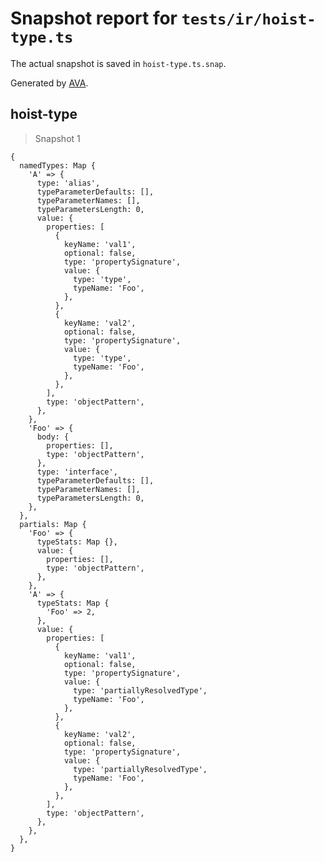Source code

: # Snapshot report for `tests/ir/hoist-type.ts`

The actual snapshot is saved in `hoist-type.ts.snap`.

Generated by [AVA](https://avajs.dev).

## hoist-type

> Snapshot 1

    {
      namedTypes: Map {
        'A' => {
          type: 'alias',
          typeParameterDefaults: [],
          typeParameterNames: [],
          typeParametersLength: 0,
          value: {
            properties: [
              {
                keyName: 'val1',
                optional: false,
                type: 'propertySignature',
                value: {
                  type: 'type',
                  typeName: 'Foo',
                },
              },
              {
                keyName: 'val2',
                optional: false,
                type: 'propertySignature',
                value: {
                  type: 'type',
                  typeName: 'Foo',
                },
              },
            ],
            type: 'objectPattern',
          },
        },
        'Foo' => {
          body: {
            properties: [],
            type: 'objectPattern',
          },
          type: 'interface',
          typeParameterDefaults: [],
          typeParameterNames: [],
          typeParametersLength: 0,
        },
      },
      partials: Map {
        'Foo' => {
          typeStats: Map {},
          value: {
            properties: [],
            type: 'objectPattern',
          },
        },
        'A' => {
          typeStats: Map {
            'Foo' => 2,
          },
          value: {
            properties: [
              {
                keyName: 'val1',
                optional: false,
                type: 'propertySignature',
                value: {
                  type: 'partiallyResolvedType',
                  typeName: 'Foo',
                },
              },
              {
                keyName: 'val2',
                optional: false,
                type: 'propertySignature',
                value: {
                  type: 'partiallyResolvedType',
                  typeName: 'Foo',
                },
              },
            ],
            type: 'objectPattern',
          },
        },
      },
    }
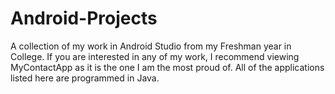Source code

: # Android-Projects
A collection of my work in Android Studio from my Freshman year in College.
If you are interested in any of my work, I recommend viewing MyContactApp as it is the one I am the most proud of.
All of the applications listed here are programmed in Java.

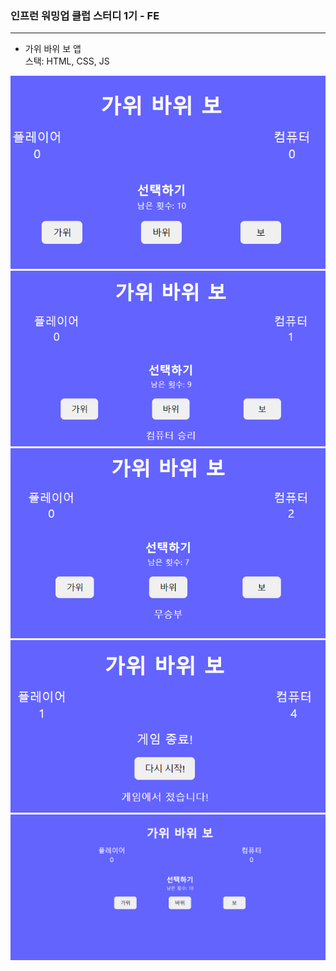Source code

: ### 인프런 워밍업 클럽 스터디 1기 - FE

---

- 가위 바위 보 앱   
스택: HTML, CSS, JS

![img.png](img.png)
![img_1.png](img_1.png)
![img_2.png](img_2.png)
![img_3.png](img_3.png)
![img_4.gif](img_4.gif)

□ □ □ □ □ □ □

### ACTIVITY:
Could you write out every record exactly, leaving the pictures out?

### RESULT OF THIS TASK:
Source code

: # Snapshot report for `tests/ir/hoist-type.ts`

The actual snapshot is saved in `hoist-type.ts.snap`.

Generated by [AVA](https://avajs.dev).

## hoist-type

> Snapshot 1

    {
      namedTypes: Map {
        'A' => {
          type: 'alias',
          typeParameterDefaults: [],
          typeParameterNames: [],
          typeParametersLength: 0,
          value: {
            properties: [
              {
                keyName: 'val1',
                optional: false,
                type: 'propertySignature',
                value: {
                  type: 'type',
                  typeName: 'Foo',
                },
              },
              {
                keyName: 'val2',
                optional: false,
                type: 'propertySignature',
                value: {
                  type: 'type',
                  typeName: 'Foo',
                },
              },
            ],
            type: 'objectPattern',
          },
        },
        'Foo' => {
          body: {
            properties: [],
            type: 'objectPattern',
          },
          type: 'interface',
          typeParameterDefaults: [],
          typeParameterNames: [],
          typeParametersLength: 0,
        },
      },
      partials: Map {
        'Foo' => {
          typeStats: Map {},
          value: {
            properties: [],
            type: 'objectPattern',
          },
        },
        'A' => {
          typeStats: Map {
            'Foo' => 2,
          },
          value: {
            properties: [
              {
                keyName: 'val1',
                optional: false,
                type: 'propertySignature',
                value: {
                  type: 'partiallyResolvedType',
                  typeName: 'Foo',
                },
              },
              {
                keyName: 'val2',
                optional: false,
                type: 'propertySignature',
                value: {
                  type: 'partiallyResolvedType',
                  typeName: 'Foo',
                },
              },
            ],
            type: 'objectPattern',
          },
        },
      },
    }
Source code

: # Android-Projects
A collection of my work in Android Studio from my Freshman year in College.
If you are interested in any of my work, I recommend viewing MyContactApp as it is the one I am the most proud of.
All of the applications listed here are programmed in Java.

Source code

: ### 인프런 워밍업 클럽 스터디 1기 - FE

---

- 가위 바위 보 앱   
스택: HTML, CSS, JS

![img.png](img.png)
![img_1.png](img_1.png)
![img_2.png](img_2.png)
![img_3.png](img_3.png)
![img_4.gif](img_4.gif)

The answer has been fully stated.